[Saved data entries]
******

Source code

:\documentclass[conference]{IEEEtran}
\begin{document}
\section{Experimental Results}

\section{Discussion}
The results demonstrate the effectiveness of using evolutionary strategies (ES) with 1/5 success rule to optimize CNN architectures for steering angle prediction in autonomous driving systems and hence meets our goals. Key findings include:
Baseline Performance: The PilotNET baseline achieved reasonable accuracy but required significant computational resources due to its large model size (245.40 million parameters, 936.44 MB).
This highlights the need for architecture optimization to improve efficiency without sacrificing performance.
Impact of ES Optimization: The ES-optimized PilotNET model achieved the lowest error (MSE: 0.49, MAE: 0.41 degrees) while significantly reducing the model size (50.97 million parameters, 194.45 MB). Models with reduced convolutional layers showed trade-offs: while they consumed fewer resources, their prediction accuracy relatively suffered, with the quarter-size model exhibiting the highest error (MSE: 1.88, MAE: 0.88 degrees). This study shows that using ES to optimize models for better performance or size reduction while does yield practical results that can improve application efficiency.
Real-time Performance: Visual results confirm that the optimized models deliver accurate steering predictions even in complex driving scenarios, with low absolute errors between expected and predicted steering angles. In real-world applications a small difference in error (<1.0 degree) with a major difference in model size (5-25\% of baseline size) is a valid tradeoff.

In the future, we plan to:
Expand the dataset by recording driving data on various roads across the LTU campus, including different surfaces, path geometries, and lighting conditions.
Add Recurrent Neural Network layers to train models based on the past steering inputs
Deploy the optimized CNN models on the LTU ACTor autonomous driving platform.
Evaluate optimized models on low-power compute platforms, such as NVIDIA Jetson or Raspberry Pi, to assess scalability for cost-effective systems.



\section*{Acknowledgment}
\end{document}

******

* _What is required_: The answer must be one number: how many lines in the records above contain "resources".

* _Exercise solution_: 2